%%

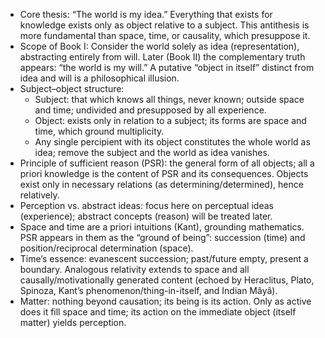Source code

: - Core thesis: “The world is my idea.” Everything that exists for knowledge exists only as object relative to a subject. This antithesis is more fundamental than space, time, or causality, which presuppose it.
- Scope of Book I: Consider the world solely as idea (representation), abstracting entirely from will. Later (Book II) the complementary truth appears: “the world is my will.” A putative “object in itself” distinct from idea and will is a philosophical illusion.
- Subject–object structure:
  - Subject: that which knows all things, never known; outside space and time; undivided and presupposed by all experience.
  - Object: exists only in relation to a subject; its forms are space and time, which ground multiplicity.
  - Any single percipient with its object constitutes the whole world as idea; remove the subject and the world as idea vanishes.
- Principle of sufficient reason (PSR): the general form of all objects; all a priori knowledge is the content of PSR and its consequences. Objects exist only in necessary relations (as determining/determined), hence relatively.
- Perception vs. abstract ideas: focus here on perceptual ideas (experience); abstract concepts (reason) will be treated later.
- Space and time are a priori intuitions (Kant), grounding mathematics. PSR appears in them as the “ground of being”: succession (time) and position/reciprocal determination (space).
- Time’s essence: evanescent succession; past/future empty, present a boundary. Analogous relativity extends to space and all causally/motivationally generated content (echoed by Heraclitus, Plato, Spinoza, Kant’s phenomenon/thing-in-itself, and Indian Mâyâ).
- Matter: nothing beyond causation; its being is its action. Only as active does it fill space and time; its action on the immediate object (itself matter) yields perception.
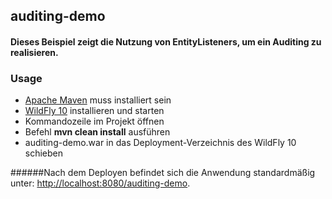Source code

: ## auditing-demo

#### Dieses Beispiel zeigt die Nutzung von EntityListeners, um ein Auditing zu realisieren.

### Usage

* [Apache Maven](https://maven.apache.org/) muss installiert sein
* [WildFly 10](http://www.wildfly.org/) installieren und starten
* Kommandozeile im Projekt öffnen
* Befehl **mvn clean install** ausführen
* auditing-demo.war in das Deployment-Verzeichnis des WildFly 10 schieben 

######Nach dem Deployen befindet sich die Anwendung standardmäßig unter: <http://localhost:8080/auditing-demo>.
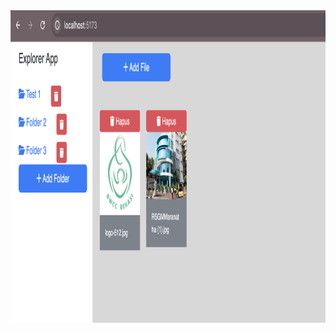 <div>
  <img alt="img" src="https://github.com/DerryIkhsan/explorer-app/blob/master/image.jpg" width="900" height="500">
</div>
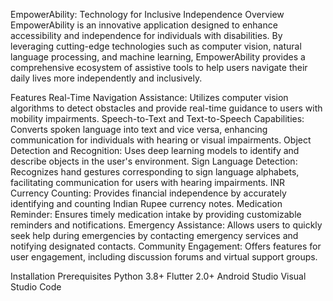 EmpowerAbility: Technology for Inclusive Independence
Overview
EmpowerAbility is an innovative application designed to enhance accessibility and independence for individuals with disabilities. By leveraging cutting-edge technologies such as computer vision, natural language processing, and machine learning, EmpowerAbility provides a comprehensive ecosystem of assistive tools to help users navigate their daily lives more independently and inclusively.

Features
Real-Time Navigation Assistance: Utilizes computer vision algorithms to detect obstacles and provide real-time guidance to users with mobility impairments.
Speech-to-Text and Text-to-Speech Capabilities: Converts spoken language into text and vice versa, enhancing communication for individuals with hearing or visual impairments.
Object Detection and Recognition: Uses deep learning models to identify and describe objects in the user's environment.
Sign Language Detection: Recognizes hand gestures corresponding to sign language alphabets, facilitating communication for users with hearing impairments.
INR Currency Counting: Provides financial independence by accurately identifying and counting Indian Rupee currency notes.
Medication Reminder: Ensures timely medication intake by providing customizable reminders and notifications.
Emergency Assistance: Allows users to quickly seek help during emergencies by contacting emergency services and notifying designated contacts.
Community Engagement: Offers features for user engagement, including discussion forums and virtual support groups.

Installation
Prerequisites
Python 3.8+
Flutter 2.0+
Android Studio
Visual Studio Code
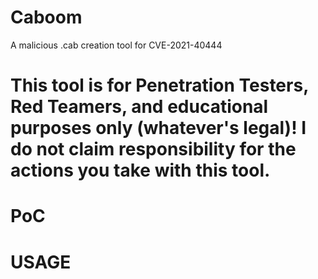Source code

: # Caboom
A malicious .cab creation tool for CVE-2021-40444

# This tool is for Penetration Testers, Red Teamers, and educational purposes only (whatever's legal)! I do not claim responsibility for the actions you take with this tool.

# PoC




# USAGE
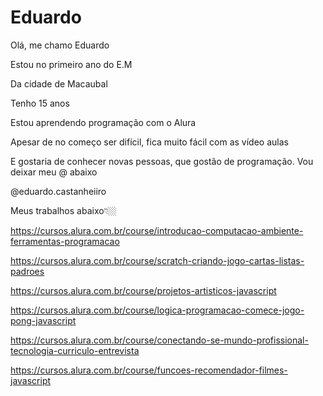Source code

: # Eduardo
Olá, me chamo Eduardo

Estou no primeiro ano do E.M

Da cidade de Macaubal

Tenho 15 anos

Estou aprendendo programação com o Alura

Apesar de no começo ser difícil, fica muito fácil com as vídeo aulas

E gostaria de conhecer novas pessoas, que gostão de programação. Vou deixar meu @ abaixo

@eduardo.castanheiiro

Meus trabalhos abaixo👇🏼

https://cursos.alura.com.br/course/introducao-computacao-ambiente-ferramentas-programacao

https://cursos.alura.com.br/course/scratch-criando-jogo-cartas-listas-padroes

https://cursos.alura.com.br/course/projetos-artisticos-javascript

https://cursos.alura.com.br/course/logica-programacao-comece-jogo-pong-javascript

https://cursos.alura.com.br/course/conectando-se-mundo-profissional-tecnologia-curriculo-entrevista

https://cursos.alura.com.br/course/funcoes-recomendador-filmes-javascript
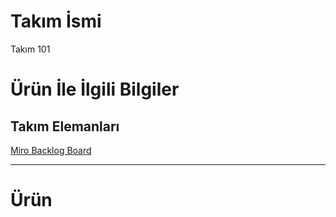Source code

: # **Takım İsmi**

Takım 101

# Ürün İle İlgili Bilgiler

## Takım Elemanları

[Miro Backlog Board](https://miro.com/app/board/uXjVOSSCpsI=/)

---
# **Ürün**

%%

Task objective » Please retype the whole listing above exactly, without any of its images.

Response below »
Source code

: - Core thesis: “The world is my idea.” Everything that exists for knowledge exists only as object relative to a subject. This antithesis is more fundamental than space, time, or causality, which presuppose it.
- Scope of Book I: Consider the world solely as idea (representation), abstracting entirely from will. Later (Book II) the complementary truth appears: “the world is my will.” A putative “object in itself” distinct from idea and will is a philosophical illusion.
- Subject–object structure:
  - Subject: that which knows all things, never known; outside space and time; undivided and presupposed by all experience.
  - Object: exists only in relation to a subject; its forms are space and time, which ground multiplicity.
  - Any single percipient with its object constitutes the whole world as idea; remove the subject and the world as idea vanishes.
- Principle of sufficient reason (PSR): the general form of all objects; all a priori knowledge is the content of PSR and its consequences. Objects exist only in necessary relations (as determining/determined), hence relatively.
- Perception vs. abstract ideas: focus here on perceptual ideas (experience); abstract concepts (reason) will be treated later.
- Space and time are a priori intuitions (Kant), grounding mathematics. PSR appears in them as the “ground of being”: succession (time) and position/reciprocal determination (space).
- Time’s essence: evanescent succession; past/future empty, present a boundary. Analogous relativity extends to space and all causally/motivationally generated content (echoed by Heraclitus, Plato, Spinoza, Kant’s phenomenon/thing-in-itself, and Indian Mâyâ).
- Matter: nothing beyond causation; its being is its action. Only as active does it fill space and time; its action on the immediate object (itself matter) yields perception.
Source code

: ## auditing-demo

#### Dieses Beispiel zeigt die Nutzung von EntityListeners, um ein Auditing zu realisieren.

### Usage

* [Apache Maven](https://maven.apache.org/) muss installiert sein
* [WildFly 10](http://www.wildfly.org/) installieren und starten
* Kommandozeile im Projekt öffnen
* Befehl **mvn clean install** ausführen
* auditing-demo.war in das Deployment-Verzeichnis des WildFly 10 schieben 

######Nach dem Deployen befindet sich die Anwendung standardmäßig unter: <http://localhost:8080/auditing-demo>.
 <div>
  <img alt="img" src="https://github.com/DerryIkhsan/explorer-app/blob/master/image.jpg" width="900" height="500">
</div>
 EmpowerAbility: Technology for Inclusive Independence
Overview
EmpowerAbility is an innovative application designed to enhance accessibility and independence for individuals with disabilities. By leveraging cutting-edge technologies such as computer vision, natural language processing, and machine learning, EmpowerAbility provides a comprehensive ecosystem of assistive tools to help users navigate their daily lives more independently and inclusively.

Features
Real-Time Navigation Assistance: Utilizes computer vision algorithms to detect obstacles and provide real-time guidance to users with mobility impairments.
Speech-to-Text and Text-to-Speech Capabilities: Converts spoken language into text and vice versa, enhancing communication for individuals with hearing or visual impairments.
Object Detection and Recognition: Uses deep learning models to identify and describe objects in the user's environment.
Sign Language Detection: Recognizes hand gestures corresponding to sign language alphabets, facilitating communication for users with hearing impairments.
INR Currency Counting: Provides financial independence by accurately identifying and counting Indian Rupee currency notes.
Medication Reminder: Ensures timely medication intake by providing customizable reminders and notifications.
Emergency Assistance: Allows users to quickly seek help during emergencies by contacting emergency services and notifying designated contacts.
Community Engagement: Offers features for user engagement, including discussion forums and virtual support groups.

Installation
Prerequisites
Python 3.8+
Flutter 2.0+
Android Studio
Visual Studio Code
Source code

: # Caboom
A malicious .cab creation tool for CVE-2021-40444

# This tool is for Penetration Testers, Red Teamers, and educational purposes only (whatever's legal)! I do not claim responsibility for the actions you take with this tool.

# PoC




# USAGE
Source code

: # Eduardo
Olá, me chamo Eduardo

Estou no primeiro ano do E.M

Da cidade de Macaubal

Tenho 15 anos

Estou aprendendo programação com o Alura

Apesar de no começo ser difícil, fica muito fácil com as vídeo aulas

E gostaria de conhecer novas pessoas, que gostão de programação. Vou deixar meu @ abaixo

@eduardo.castanheiiro

Meus trabalhos abaixo👇🏼

https://cursos.alura.com.br/course/introducao-computacao-ambiente-ferramentas-programacao

https://cursos.alura.com.br/course/scratch-criando-jogo-cartas-listas-padroes

https://cursos.alura.com.br/course/projetos-artisticos-javascript

https://cursos.alura.com.br/course/logica-programacao-comece-jogo-pong-javascript

https://cursos.alura.com.br/course/conectando-se-mundo-profissional-tecnologia-curriculo-entrevista

https://cursos.alura.com.br/course/funcoes-recomendador-filmes-javascript
Source code

: # **Takım İsmi**

Takım 101

# Ürün İle İlgili Bilgiler

## Takım Elemanları

[Miro Backlog Board](https://miro.com/app/board/uXjVOSSCpsI=/)

---
# **Ürün**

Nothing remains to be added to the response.